The number of women customers fully paying their loan instalments, has risen to 92.4 per cent in March 2021 for the company, as compared to 88.1 per cent in December 2020. The percentage of women customers not paying their EMIs, for the company, has come down to 4.4 per cent in March 2021 compared to 5.1 per cent in December 2020.

Active borrowers

The performance is on the back of a number of active borrowers rising to 29.63 lakhs for the company and 10.98 lakhs for its subsidiary. The new borrower addition during the January to March 2021 quarter, too, has seen a healthy rise to 2.88 lakhs on a consolidated basis. The consolidated Gross Loan Portfolio, too, has increased YoY by 16 per cent and QoQ by 13 per cent to ₹13,878 crore.
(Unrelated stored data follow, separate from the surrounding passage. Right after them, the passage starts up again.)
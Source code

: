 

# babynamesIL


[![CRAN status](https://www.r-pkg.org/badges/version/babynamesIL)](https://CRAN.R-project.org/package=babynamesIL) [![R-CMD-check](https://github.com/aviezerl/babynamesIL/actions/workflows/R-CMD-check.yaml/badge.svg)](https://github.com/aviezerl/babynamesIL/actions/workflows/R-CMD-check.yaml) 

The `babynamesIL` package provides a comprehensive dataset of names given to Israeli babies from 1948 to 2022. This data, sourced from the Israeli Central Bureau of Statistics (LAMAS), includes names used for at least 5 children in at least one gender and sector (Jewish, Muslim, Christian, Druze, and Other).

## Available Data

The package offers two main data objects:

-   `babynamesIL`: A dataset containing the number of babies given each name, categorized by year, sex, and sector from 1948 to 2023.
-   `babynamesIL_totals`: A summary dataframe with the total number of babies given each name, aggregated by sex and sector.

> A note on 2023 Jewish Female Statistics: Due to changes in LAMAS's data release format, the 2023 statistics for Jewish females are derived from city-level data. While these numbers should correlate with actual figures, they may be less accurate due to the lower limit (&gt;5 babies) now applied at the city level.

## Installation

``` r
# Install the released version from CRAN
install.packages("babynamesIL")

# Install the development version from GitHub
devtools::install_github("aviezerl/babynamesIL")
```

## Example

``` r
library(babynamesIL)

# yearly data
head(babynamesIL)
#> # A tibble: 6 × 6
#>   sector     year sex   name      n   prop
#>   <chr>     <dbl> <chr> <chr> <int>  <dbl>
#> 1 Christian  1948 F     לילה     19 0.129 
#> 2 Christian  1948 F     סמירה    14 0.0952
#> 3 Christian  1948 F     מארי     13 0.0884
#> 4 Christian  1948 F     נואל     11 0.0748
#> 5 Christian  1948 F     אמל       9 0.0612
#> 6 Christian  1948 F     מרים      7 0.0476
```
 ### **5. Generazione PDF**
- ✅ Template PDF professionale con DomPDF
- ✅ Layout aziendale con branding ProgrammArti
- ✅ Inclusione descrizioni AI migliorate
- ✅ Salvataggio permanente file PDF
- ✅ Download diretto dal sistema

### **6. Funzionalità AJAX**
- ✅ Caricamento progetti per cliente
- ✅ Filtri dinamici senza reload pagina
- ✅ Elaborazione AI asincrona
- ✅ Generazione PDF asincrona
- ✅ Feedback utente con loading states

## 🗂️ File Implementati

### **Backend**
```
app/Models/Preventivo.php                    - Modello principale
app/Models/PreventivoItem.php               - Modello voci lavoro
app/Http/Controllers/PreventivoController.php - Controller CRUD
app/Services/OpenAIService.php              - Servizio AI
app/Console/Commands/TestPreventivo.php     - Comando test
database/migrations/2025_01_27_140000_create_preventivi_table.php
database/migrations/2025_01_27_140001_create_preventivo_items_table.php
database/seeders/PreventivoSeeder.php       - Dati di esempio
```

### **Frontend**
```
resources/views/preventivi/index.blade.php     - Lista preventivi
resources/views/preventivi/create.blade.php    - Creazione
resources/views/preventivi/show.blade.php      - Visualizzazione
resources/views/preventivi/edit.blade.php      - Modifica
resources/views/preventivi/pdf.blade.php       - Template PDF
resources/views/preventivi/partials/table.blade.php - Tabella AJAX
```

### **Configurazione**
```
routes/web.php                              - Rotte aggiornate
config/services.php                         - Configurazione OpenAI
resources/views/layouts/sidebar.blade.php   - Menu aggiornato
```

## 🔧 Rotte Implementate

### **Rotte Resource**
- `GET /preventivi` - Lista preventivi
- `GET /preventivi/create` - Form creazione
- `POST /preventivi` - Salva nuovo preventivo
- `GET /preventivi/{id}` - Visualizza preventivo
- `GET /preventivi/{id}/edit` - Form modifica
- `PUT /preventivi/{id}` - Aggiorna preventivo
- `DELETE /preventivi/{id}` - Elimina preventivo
Owing to improved performance, the overall portfolio at risk for 30 days, 60 days and 90 days, has seen gradual decline to 6.6 per cent, 5.9 per cent and 5.4 per cent, respectively for the company as on March 31, 2021.

Regarding its subsidiary Madura Microfinance, the overall portfolio at risk for 30 days, 60 days and 90 days, gradually declined to 9.7 per cent, 6.7 per cent and 4.7 per cent, respectively on March 31, 2021. The restructured book amounts to ₹75 crore (0.6 per cent of GLP) as on March 2021 for CreditAccess Grameen.